The Department for Community Based Services on Tuesday presented administrative rules to implement Senate Bill 151, the 2024 law expanding kinship-care options, but caregivers and several lawmakers urged changes they say are needed to preserve federal funding and protect caregivers.
Commissioner Lisa Dennis told the subcommittee the regulation "puts everything in place for implementation once that funding is in fact allocated," and that the department has reached out to federal partners about funding availability. "We have the response in writing," Wesley Duke, general counsel for the cabinet, said, adding the cabinet believes federal funds are not available now and that the cabinet will share correspondence with the committee.
Norma Hatfield, president of the Kinship Families Coalition of Kentucky and a grandmother raising two grandchildren, urged the committee not to approve the regulation as drafted. She said the proposal shifts the start of a 120-day window from "placement" to "temporary custody," which she warned could cause families to waive federal fund eligibility before they can give informed consent. "This is not a decision taken away from a caregiver. It is a decision that protects the state and protects the kids," Hatfield said, arguing the current draft would forfeit possible federal matching dollars and inflate the state's projected price tag.

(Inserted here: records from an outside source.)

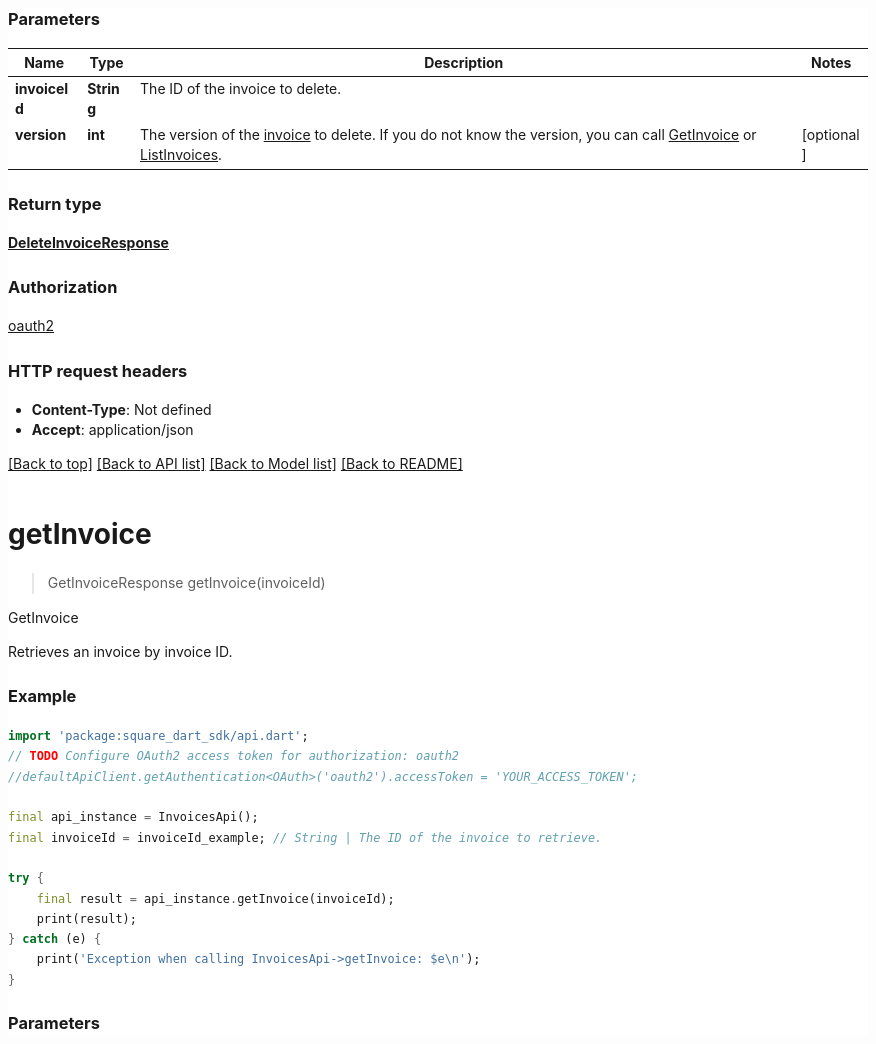 ### Parameters

Name | Type | Description  | Notes
------------- | ------------- | ------------- | -------------
 **invoiceId** | **String**| The ID of the invoice to delete. | 
 **version** | **int**| The version of the [invoice](https://developer.squareup.com/reference/square_2023-12-13/objects/Invoice) to delete. If you do not know the version, you can call [GetInvoice](https://developer.squareup.com/reference/square_2023-12-13/invoices-api/get-invoice) or  [ListInvoices](https://developer.squareup.com/reference/square_2023-12-13/invoices-api/list-invoices). | [optional] 

### Return type

[**DeleteInvoiceResponse**](DeleteInvoiceResponse.md)

### Authorization

[oauth2](../README.md#oauth2)

### HTTP request headers

 - **Content-Type**: Not defined
 - **Accept**: application/json

[[Back to top]](#) [[Back to API list]](../README.md#documentation-for-api-endpoints) [[Back to Model list]](../README.md#documentation-for-models) [[Back to README]](../README.md)

# **getInvoice**
> GetInvoiceResponse getInvoice(invoiceId)

GetInvoice

Retrieves an invoice by invoice ID.

### Example
```dart
import 'package:square_dart_sdk/api.dart';
// TODO Configure OAuth2 access token for authorization: oauth2
//defaultApiClient.getAuthentication<OAuth>('oauth2').accessToken = 'YOUR_ACCESS_TOKEN';

final api_instance = InvoicesApi();
final invoiceId = invoiceId_example; // String | The ID of the invoice to retrieve.

try {
    final result = api_instance.getInvoice(invoiceId);
    print(result);
} catch (e) {
    print('Exception when calling InvoicesApi->getInvoice: $e\n');
}
```

### Parameters
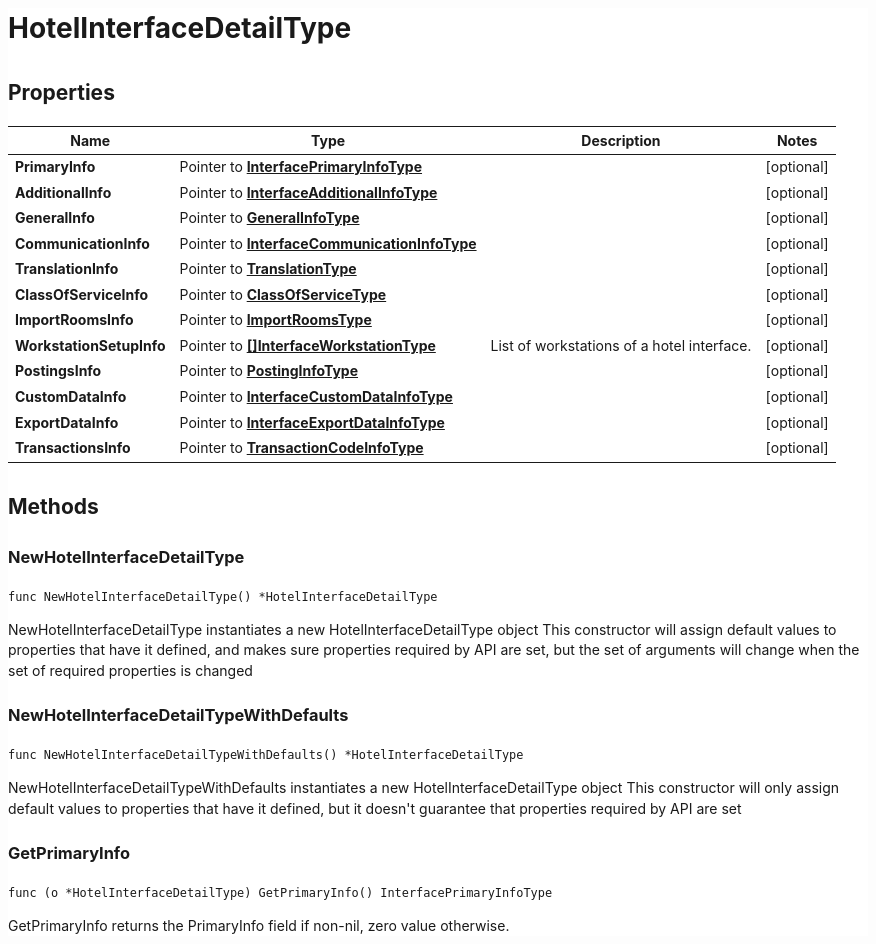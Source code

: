 # HotelInterfaceDetailType

## Properties

Name | Type | Description | Notes
------------ | ------------- | ------------- | -------------
**PrimaryInfo** | Pointer to [**InterfacePrimaryInfoType**](InterfacePrimaryInfoType.md) |  | [optional] 
**AdditionalInfo** | Pointer to [**InterfaceAdditionalInfoType**](InterfaceAdditionalInfoType.md) |  | [optional] 
**GeneralInfo** | Pointer to [**GeneralInfoType**](GeneralInfoType.md) |  | [optional] 
**CommunicationInfo** | Pointer to [**InterfaceCommunicationInfoType**](InterfaceCommunicationInfoType.md) |  | [optional] 
**TranslationInfo** | Pointer to [**TranslationType**](TranslationType.md) |  | [optional] 
**ClassOfServiceInfo** | Pointer to [**ClassOfServiceType**](ClassOfServiceType.md) |  | [optional] 
**ImportRoomsInfo** | Pointer to [**ImportRoomsType**](ImportRoomsType.md) |  | [optional] 
**WorkstationSetupInfo** | Pointer to [**[]InterfaceWorkstationType**](InterfaceWorkstationType.md) | List of workstations of a hotel interface. | [optional] 
**PostingsInfo** | Pointer to [**PostingInfoType**](PostingInfoType.md) |  | [optional] 
**CustomDataInfo** | Pointer to [**InterfaceCustomDataInfoType**](InterfaceCustomDataInfoType.md) |  | [optional] 
**ExportDataInfo** | Pointer to [**InterfaceExportDataInfoType**](InterfaceExportDataInfoType.md) |  | [optional] 
**TransactionsInfo** | Pointer to [**TransactionCodeInfoType**](TransactionCodeInfoType.md) |  | [optional] 

## Methods

### NewHotelInterfaceDetailType

`func NewHotelInterfaceDetailType() *HotelInterfaceDetailType`

NewHotelInterfaceDetailType instantiates a new HotelInterfaceDetailType object
This constructor will assign default values to properties that have it defined,
and makes sure properties required by API are set, but the set of arguments
will change when the set of required properties is changed

### NewHotelInterfaceDetailTypeWithDefaults

`func NewHotelInterfaceDetailTypeWithDefaults() *HotelInterfaceDetailType`

NewHotelInterfaceDetailTypeWithDefaults instantiates a new HotelInterfaceDetailType object
This constructor will only assign default values to properties that have it defined,
but it doesn't guarantee that properties required by API are set

### GetPrimaryInfo

`func (o *HotelInterfaceDetailType) GetPrimaryInfo() InterfacePrimaryInfoType`

GetPrimaryInfo returns the PrimaryInfo field if non-nil, zero value otherwise.
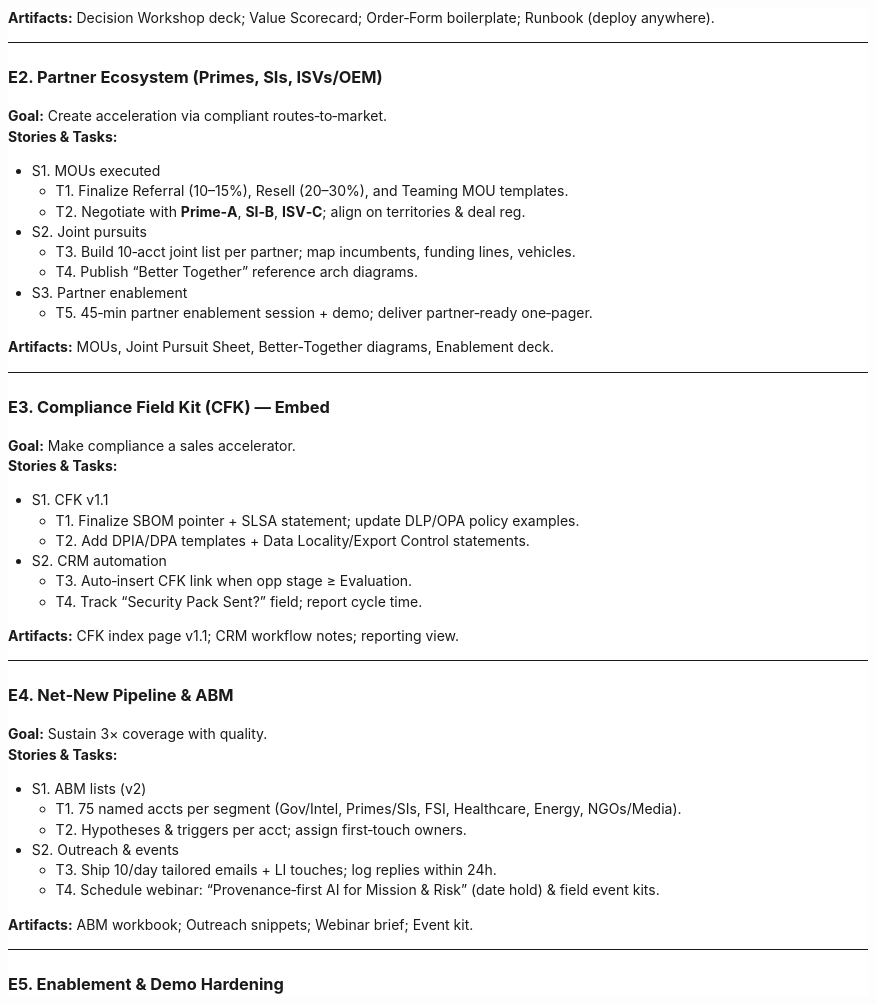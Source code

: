 **Artifacts:** Decision Workshop deck; Value Scorecard; Order‑Form boilerplate; Runbook (deploy anywhere).

---

### E2. Partner Ecosystem (Primes, SIs, ISVs/OEM)

**Goal:** Create acceleration via compliant routes‑to‑market.  
**Stories & Tasks:**

- S1. MOUs executed
  - T1. Finalize Referral (10–15%), Resell (20–30%), and Teaming MOU templates.
  - T2. Negotiate with **Prime‑A**, **SI‑B**, **ISV‑C**; align on territories & deal reg.
- S2. Joint pursuits
  - T3. Build 10‑acct joint list per partner; map incumbents, funding lines, vehicles.
  - T4. Publish “Better Together” reference arch diagrams.
- S3. Partner enablement
  - T5. 45‑min partner enablement session + demo; deliver partner‑ready one‑pager.

**Artifacts:** MOUs, Joint Pursuit Sheet, Better‑Together diagrams, Enablement deck.

---

### E3. Compliance Field Kit (CFK) — Embed

**Goal:** Make compliance a sales accelerator.  
**Stories & Tasks:**

- S1. CFK v1.1
  - T1. Finalize SBOM pointer + SLSA statement; update DLP/OPA policy examples.
  - T2. Add DPIA/DPA templates + Data Locality/Export Control statements.
- S2. CRM automation
  - T3. Auto‑insert CFK link when opp stage ≥ Evaluation.
  - T4. Track “Security Pack Sent?” field; report cycle time.

**Artifacts:** CFK index page v1.1; CRM workflow notes; reporting view.

---

### E4. Net‑New Pipeline & ABM

**Goal:** Sustain 3× coverage with quality.  
**Stories & Tasks:**

- S1. ABM lists (v2)
  - T1. 75 named accts per segment (Gov/Intel, Primes/SIs, FSI, Healthcare, Energy, NGOs/Media).
  - T2. Hypotheses & triggers per acct; assign first‑touch owners.
- S2. Outreach & events
  - T3. Ship 10/day tailored emails + LI touches; log replies within 24h.
  - T4. Schedule webinar: “Provenance‑first AI for Mission & Risk” (date hold) & field event kits.

**Artifacts:** ABM workbook; Outreach snippets; Webinar brief; Event kit.

---

### E5. Enablement & Demo Hardening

Hatfield pointed to the cabinet's financial estimate included with the rule package — a $14,700,000 price tag under the department's proposed design — and said that, with a federal match, the state's share could fall substantially. "Structured to preserve federal eligibility, we can drop that down to Kentucky share of 4.3 [million], assuming the same numbers," she said.
Republican committee members expressed frustration that two years have passed since the statutory change. One lawmaker said the regulation appeared to insert conditional language tied to future budget appropriation, a placement the law’s sponsors had not expected. "A bill that passed out of the general assembly unanimously" in 2024, the lawmaker said, "shouldn't be two years later with regulations that put conditions back in the way."
The cabinet told the committee it has an on-the-record response from federal partners that federal funds are not currently available and said it will provide that correspondence to the committee. Committee members asked the cabinet to continue working closely with the legislature on fiscal implications and implementation timelines as budget deliberations continue.
The committee did not adopt the regulation in final form during the meeting; members debated a deficiency motion and requested the cabinet share its written communications with federal partners before further action.
What happens next: committee members requested the cabinet provide its written federal correspondence and additional fiscal detail. The item was left with further committee follow-up tied to the budget process.